La ministre fédérale de l’Environnement Steffi Lemke a qualifié ce résultat de « succès historique et écrasant pour la protection internationale des mers », qui l’a personnellement profondément émue. Elle compte sur la ratification de l’accord par le plus grand nombre possible d’États. L’Allemagne s’engagera dans ce sens, a déclaré Lemke. « Nous sommes des précurseurs en matière de protection des mers et nous continuerons à faire avancer les choses ».

Le secrétaire général de l’ONU, António Guterres, a parlé d’une « victoire pour le multilatéralisme » et a salué le travail des délégués. La présidente de la Commission européenne, Ursula von der Leyen, a écrit dans une déclaration : « Nous avons réussi ! » Selon elle, le traité protégera la mer au-delà des compétences nationales. Les organisations de protection de l’environnement ont également réagi de manière majoritairement positive, mais ont également appelé à une mise en œuvre rapide de l’accord.

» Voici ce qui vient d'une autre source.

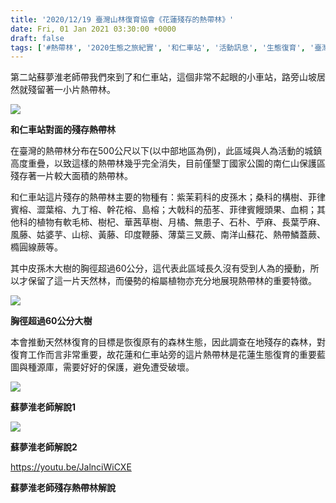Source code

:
 ```yaml
---
title: '2020/12/19 臺灣山林復育協會《花蓮殘存的熱帶林》'
date: Fri, 01 Jan 2021 03:30:00 +0000
draft: false
tags: ['#熱帶林', '2020生態之旅紀實', '和仁車站', '活動訊息', '生態復育', '臺灣山林復育協會', '花蓮']
---
```


第二站蘇夢淮老師帶我們來到了和仁車站，這個非常不起眼的小車站，路旁山坡居然就殘留著一小片熱帶林。

![](https://www.reforestation.tw/wp-content/uploads/2021/01/131932373_4777316802285307_2295988215619027589_o.jpg)

**和仁車站對面的殘存熱帶林**

在臺灣的熱帶林分布在500公尺以下(以中部地區為例)，此區域與人為活動的城鎮高度重疊，以致這樣的熱帶林幾乎完全消失，目前僅墾丁國家公園的南仁山保護區殘存著一片較大面積的熱帶林。

和仁車站這片殘存的熱帶林主要的物種有：紫茉莉科的皮孫木；桑科的構樹、菲律賓榕、澀葉榕、九丁榕、幹花榕、島榕；大戟科的茄苳、菲律賓饅頭果、血桐；其他科的植物有軟毛柿、樹杞、華茜草樹、月橘、無患子、石朴、苧麻、長葉苧麻、風藤、姑婆芋、山棕、黃藤、印度鞭藤、薄葉三叉蕨、南洋山蘇花、熱帶鱗蓋蕨、橢圓線蕨等。

其中皮孫木大樹的胸徑超過60公分，這代表此區域長久沒有受到人為的擾動，所以才保留了這一片天然林，而優勢的榕屬植物亦充分地展現熱帶林的重要特徵。

![](https://www.reforestation.tw/wp-content/uploads/2021/01/131131194_3845166998873563_1610691828044118399_n.jpg)

**胸徑超過60公分大樹**

本會推動天然林復育的目標是恢復原有的森林生態，因此調查在地殘存的森林，對復育工作而言非常重要，故花蓮和仁車站旁的這片熱帶林是花蓮生態復育的重要藍圖與種源庫，需要好好的保護，避免遭受破壞。

![](https://www.reforestation.tw/wp-content/uploads/2021/01/132146837_3845168392206757_2772951758394567033_n.jpg)

**蘇夢淮老師解說1**

![](https://www.reforestation.tw/wp-content/uploads/2021/01/133420655_1325554511141986_3024434651157815150_n.jpg)

**蘇夢淮老師解說2**

https://youtu.be/JalnciWiCXE

**蘇夢淮老師殘存熱帶林解說**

Mécanisme de compensation pour les pays pauvres

Le principal point d’achoppement des négociations a été récemment la manière dont les bénéfices éventuels des activités économiques futures seront répartis, explique Ralph Sonntag du World Future Council : « On s’attend à ce que de très nombreuses séquences génétiques soient trouvées à l’avenir, qui pourraient par exemple aider à la mise au point d’un nouveau médicament contre le cancer ». Elles pourraient en outre être utilisées pour de nouveaux super-plastiques. Cela permettrait de gagner beaucoup d’argent, selon Sonntag. C’est ce que montrent les découvertes de séquences génétiques provenant d’Amazonie, qui ont été utilisées à des fins lucratives dans l’industrie pharmaceutique. Les pays du Sud n’en ont guère profité. « Ce sont les grandes entreprises pharmaceutiques américaines et européennes qui en ont profité », explique Sonntag.

Cela devrait changer lors de futures découvertes : Les États membres de l’ONU ont convenu d’un mécanisme de compensation pour les pays les plus pauvres.

On appelle haute mer ou océan supérieur environ deux tiers des océans du monde qui ne sont pas couverts par la zone économique exclusive d’un État parce qu’ils se trouvent à plus de 370 kilomètres de la côte la plus proche. Jusqu’à présent, seul un pour cent environ de la haute mer est protégé par des accords internationaux.